S.Korea seeks arbitration in WTO memory chip dispute
South Korea is seeking World Trade Organisation arbitration in a dispute with Japan after the two countries failed to agree on a timetable ending Japanese duties on memory chips, trade officials said on Wednesday.The officials said the South Korean request in the high- profile row had been filed with the WTO, whose appeal court last November ordered Japan to remove a 27.2 percent countervailing duties in imports of South Korean random access memory chips.
The case turns on the 2002 bailout of Hynix Semiconductor (000660.KS: Quote, Profile, Research), the world’s second largest memory chip maker.
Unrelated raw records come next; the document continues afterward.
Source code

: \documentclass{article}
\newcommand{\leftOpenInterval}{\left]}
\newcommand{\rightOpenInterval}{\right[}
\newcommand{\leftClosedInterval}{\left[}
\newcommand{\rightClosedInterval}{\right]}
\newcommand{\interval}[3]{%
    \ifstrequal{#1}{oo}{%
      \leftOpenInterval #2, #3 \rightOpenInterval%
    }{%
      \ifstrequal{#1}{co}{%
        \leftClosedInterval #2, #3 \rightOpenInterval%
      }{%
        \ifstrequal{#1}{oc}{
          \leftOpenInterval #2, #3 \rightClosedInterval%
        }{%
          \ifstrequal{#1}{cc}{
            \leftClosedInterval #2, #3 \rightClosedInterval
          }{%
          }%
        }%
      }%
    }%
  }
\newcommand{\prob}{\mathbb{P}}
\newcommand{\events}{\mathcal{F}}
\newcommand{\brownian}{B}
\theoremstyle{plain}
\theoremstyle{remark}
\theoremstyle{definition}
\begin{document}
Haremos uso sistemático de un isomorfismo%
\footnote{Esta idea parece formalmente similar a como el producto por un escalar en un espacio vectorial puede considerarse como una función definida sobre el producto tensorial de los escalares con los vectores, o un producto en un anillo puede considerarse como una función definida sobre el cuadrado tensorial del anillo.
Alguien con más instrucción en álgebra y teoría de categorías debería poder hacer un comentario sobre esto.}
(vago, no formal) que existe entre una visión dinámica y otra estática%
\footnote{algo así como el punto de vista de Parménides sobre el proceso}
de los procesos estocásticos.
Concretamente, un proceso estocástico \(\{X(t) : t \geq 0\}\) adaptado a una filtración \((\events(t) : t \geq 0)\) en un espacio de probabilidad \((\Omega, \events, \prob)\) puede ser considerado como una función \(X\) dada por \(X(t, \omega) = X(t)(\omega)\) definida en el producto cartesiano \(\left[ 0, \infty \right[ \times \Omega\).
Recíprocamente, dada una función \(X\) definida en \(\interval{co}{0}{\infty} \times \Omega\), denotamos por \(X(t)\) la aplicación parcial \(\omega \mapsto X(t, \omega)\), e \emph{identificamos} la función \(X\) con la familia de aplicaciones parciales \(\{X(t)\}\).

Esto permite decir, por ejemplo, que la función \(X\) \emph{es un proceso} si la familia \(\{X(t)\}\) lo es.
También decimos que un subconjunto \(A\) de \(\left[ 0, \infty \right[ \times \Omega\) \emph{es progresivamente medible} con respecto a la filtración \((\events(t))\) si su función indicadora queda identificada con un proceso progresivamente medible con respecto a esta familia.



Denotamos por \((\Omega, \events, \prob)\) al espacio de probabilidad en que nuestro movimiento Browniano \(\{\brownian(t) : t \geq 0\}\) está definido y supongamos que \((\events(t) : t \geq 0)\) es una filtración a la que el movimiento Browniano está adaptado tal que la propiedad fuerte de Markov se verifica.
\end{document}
News of the WTO ruling contributed to a sharp rise in Hynix shares at the time.
Japan had imposed the duties because it believed the bailout amounted to a subsidy of Hynix, a conclusion rejected by the WTO appellate body.
Japan agreed in January to implement the ruling, and as usual in WTO disputes the two countries then started to negotiate a reasonable period of time for Japan to do so.
“However, no mutually satisfactory solution has been found to date,” South Korea said in its filing. “Therefore, Korea requests that the ‘reasonable period of time’ be determined by binding arbitration.”
If Japan fails to lift the duties within the timetable set by the arbitrator, which could be 12-15 months, South Korea could seek to enforce the ruling in a further WTO case.
Officials at the WTO missions of South Korea and Japan were not immediately available for comment.